Here’s what the National Weather Service has to say. I really enjoy reading their reports. I don’t know who writes them, but they can write for “Perihelion” any time.
AN INVERTED TROUGH EXTENDING FROM THE UPPER GREAT LAKES TO THE CENTRAL PLAINS LATE TUESDAY NIGHT WILL GRADUALLY EVOLVE INTO A LEGITIMATE ... ALBEIT WAVY ... COLD FRONT ON WEDNESDAY AS IT WILL PUSH SOUTHEAST ACROSS THE LOWER GREAT LAKES. THE OVERALL SYNOPTIC FORCING WITH THE SLOW MOVING FRONTAL BOUNDARY IS NOT BEING ADVERTISED AS BEING ALL THAT IMPRESSIVE ... BUT IT WILL BE ENOUGH IN COMBINATION WITH THE MID SUMMER LIKE THERMODYNAMIC ENVIRONMENT TO PRODUCE INCREASINGLY NUMEROUS SHOWERS AND POTENTIALLY STRONG THUNDERSTORMS.
I’ll take “potentially.” I’ll take whatever I can get at the moment rather than the dreadful heat that has been relentlessly baking my property. Although I have plenty of air-conditioning, I don’t really like it. Continually circulating the same gases within the house for days at a time tends to produce light-headedness, and the slight sense of panic that accompanies claustrophobia. Fortunately, I have my alprazolam, and a widescreen TV to get my mind off the climate.

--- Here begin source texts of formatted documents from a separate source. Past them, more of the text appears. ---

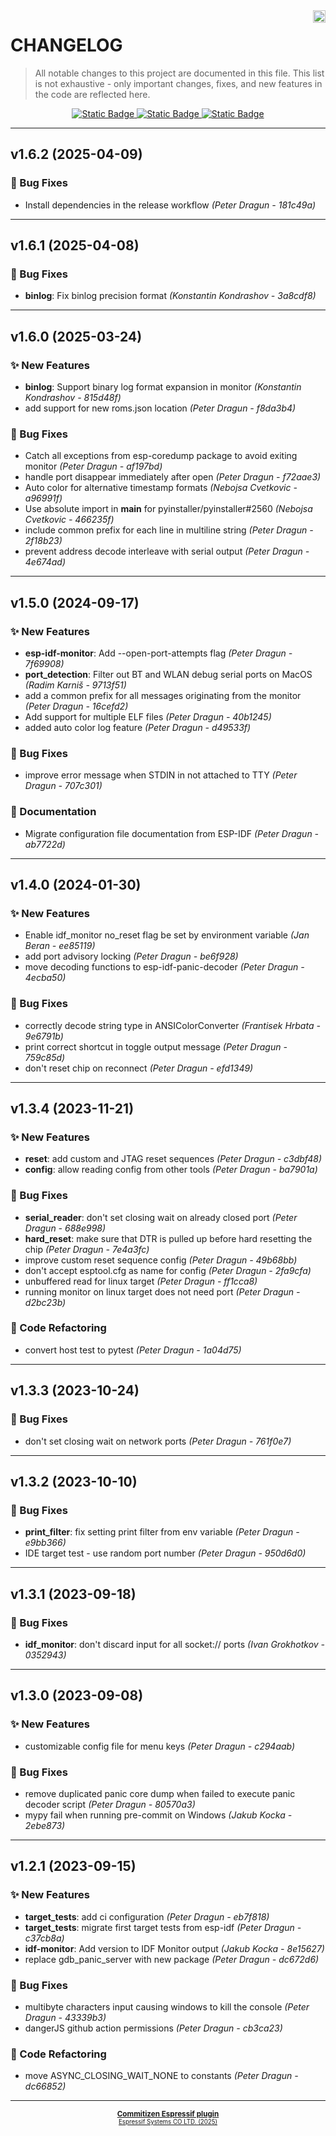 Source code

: <a href="https://www.espressif.com">
    <img src="https://www.espressif.com/sites/all/themes/espressif/logo-black.svg" align="right" height="20" />
</a>

# CHANGELOG

> All notable changes to this project are documented in this file.
> This list is not exhaustive - only important changes, fixes, and new features in the code are reflected here.

<div align="center">
    <a href="https://keepachangelog.com/en/1.1.0/">
        <img alt="Static Badge" src="https://img.shields.io/badge/Keep%20a%20Changelog-v1.1.0-salmon?logo=keepachangelog&logoColor=black&labelColor=white&link=https%3A%2F%2Fkeepachangelog.com%2Fen%2F1.1.0%2F">
    </a>
    <a href="https://www.conventionalcommits.org/en/v1.0.0/">
        <img alt="Static Badge" src="https://img.shields.io/badge/Conventional%20Commits-v1.0.0-pink?logo=conventionalcommits&logoColor=black&labelColor=white&link=https%3A%2F%2Fwww.conventionalcommits.org%2Fen%2Fv1.0.0%2F">
    </a>
    <a href="https://semver.org/spec/v2.0.0.html">
        <img alt="Static Badge" src="https://img.shields.io/badge/Semantic%20Versioning-v2.0.0-grey?logo=semanticrelease&logoColor=black&labelColor=white&link=https%3A%2F%2Fsemver.org%2Fspec%2Fv2.0.0.html">
    </a>
</div>
<hr>


## v1.6.2 (2025-04-09)

### 🐛 Bug Fixes

- Install dependencies in the release workflow *(Peter Dragun - 181c49a)*

---

## v1.6.1 (2025-04-08)

### 🐛 Bug Fixes

- **binlog**: Fix binlog precision format *(Konstantin Kondrashov - 3a8cdf8)*

---

## v1.6.0 (2025-03-24)

### ✨ New Features

- **binlog**: Support binary log format expansion in monitor *(Konstantin Kondrashov - 815d48f)*
- add support for new roms.json location *(Peter Dragun - f8da3b4)*

### 🐛 Bug Fixes

- Catch all exceptions from esp-coredump package to avoid exiting monitor *(Peter Dragun - af197bd)*
- handle port disappear immediately after open *(Peter Dragun - f72aae3)*
- Auto color for alternative timestamp formats *(Nebojsa Cvetkovic - a96991f)*
- Use absolute import in __main__ for pyinstaller/pyinstaller#2560 *(Nebojsa Cvetkovic - 466235f)*
- include common prefix for each line in multiline string *(Peter Dragun - 2f18b23)*
- prevent address decode interleave with serial output *(Peter Dragun - 4e674ad)*

---

## v1.5.0 (2024-09-17)

### ✨ New Features

- **esp-idf-monitor**: Add --open-port-attempts flag *(Peter Dragun - 7f69908)*
- **port_detection**: Filter out BT and WLAN debug serial ports on MacOS *(Radim Karniš - 9713f51)*
- add a common prefix for all messages originating from the monitor *(Peter Dragun - 16cefd2)*
- Add support for multiple ELF files *(Peter Dragun - 40b1245)*
- added auto color log feature *(Peter Dragun - d49533f)*

### 🐛 Bug Fixes

- improve error message when STDIN in not attached to TTY *(Peter Dragun - 707c301)*

### 📖 Documentation

- Migrate configuration file documentation from ESP-IDF *(Peter Dragun - ab7722d)*

---

## v1.4.0 (2024-01-30)

### ✨ New Features

- Enable idf_monitor no_reset flag be set by environment variable *(Jan Beran - ee85119)*
- add port advisory locking *(Peter Dragun - be6f928)*
- move decoding functions to esp-idf-panic-decoder *(Peter Dragun - 4ecba50)*

### 🐛 Bug Fixes

- correctly decode string type in ANSIColorConverter *(Frantisek Hrbata - 9e6791b)*
- print correct shortcut in toggle output message *(Peter Dragun - 759c85d)*
- don't reset chip on reconnect *(Peter Dragun - efd1349)*

---

## v1.3.4 (2023-11-21)

### ✨ New Features

- **reset**: add custom and JTAG reset sequences *(Peter Dragun - c3dbf48)*
- **config**: allow reading config from other tools *(Peter Dragun - ba7901a)*

### 🐛 Bug Fixes

- **serial_reader**: don't set closing wait on already closed port *(Peter Dragun - 688e998)*
- **hard_reset**: make sure that DTR is pulled up before hard resetting the chip *(Peter Dragun - 7e4a3fc)*
- improve custom reset sequence config *(Peter Dragun - 49b68bb)*
- don't accept esptool.cfg as name for config *(Peter Dragun - 2fa9cfa)*
- unbuffered read for linux target *(Peter Dragun - ff1cca8)*
- running monitor on linux target does not need port *(Peter Dragun - d2bc23b)*

### 🔧 Code Refactoring

- convert host test to pytest *(Peter Dragun - 1a04d75)*

---

## v1.3.3 (2023-10-24)

### 🐛 Bug Fixes

- don't set closing wait on network ports *(Peter Dragun - 761f0e7)*

---

## v1.3.2 (2023-10-10)

### 🐛 Bug Fixes

- **print_filter**: fix setting print filter from env variable *(Peter Dragun - e9bb366)*
- IDE target test - use random port number *(Peter Dragun - 950d6d0)*

---

## v1.3.1 (2023-09-18)

### 🐛 Bug Fixes

- **idf_monitor**: don't discard input for all socket:// ports *(Ivan Grokhotkov - 0352943)*

---

## v1.3.0 (2023-09-08)

### ✨ New Features

- customizable config file for menu keys *(Peter Dragun - c294aab)*

### 🐛 Bug Fixes

- remove duplicated panic core dump when failed to execute panic decoder script *(Peter Dragun - 80570a3)*
- mypy fail when running pre-commit on Windows *(Jakub Kocka - 2ebe873)*

---

## v1.2.1 (2023-09-15)

### ✨ New Features

- **target_tests**: add ci configuration *(Peter Dragun - eb7f818)*
- **target_tests**: migrate first target tests from esp-idf *(Peter Dragun - c37cb8a)*
- **idf-monitor**: Add version to IDF Monitor output *(Jakub Kocka - 8e15627)*
- replace gdb_panic_server with new package *(Peter Dragun - dc672d6)*

### 🐛 Bug Fixes

- multibyte characters input causing windows to kill the console *(Peter Dragun - 43339b3)*
- dangerJS github action permissions *(Peter Dragun - cb3ca23)*

### 🔧 Code Refactoring

- move ASYNC_CLOSING_WAIT_NONE to constants *(Peter Dragun - dc66852)*

---

<div align="center">
    <small>
        <b>
            <a href="https://www.github.com/espressif/cz-plugin-espressif">Commitizen Espressif plugin</a>
        </b>
    <br>
        <sup><a href="https://www.espressif.com">Espressif Systems CO LTD. (2025)</a><sup>
    </small>
</div>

Being forced to watch hours of unfiltered TV with the air-conditioning going full tilt and a cold beer results in some very weird behavior. I’ve discovered that the lady bimbos on “Tanked” really grate on my nerves, and that I’d desperately prefer to see the “Wicked Tuna” live up to their adjective, reverse the dynamic, and start stalking the fishermen. (I have nothing against fishing; I go fishing; but I don’t think it is truly exciting boob tube entertainment; something is needed to spice up the drama. Charlie with vengeance on his mind might be just the ticket.)
I don’t like to watch fully-scripted TV series because I don’t have the time or patience to commit to the sixty-nine hours or longer needed to figure out why Michael Westen got a burn notice in the first place. Once I attempted to DVR an entire series so I could deal with the time constraints, but after a month of the episodes sitting in limbo on the hard drive, I couldn’t care less, and deleted them.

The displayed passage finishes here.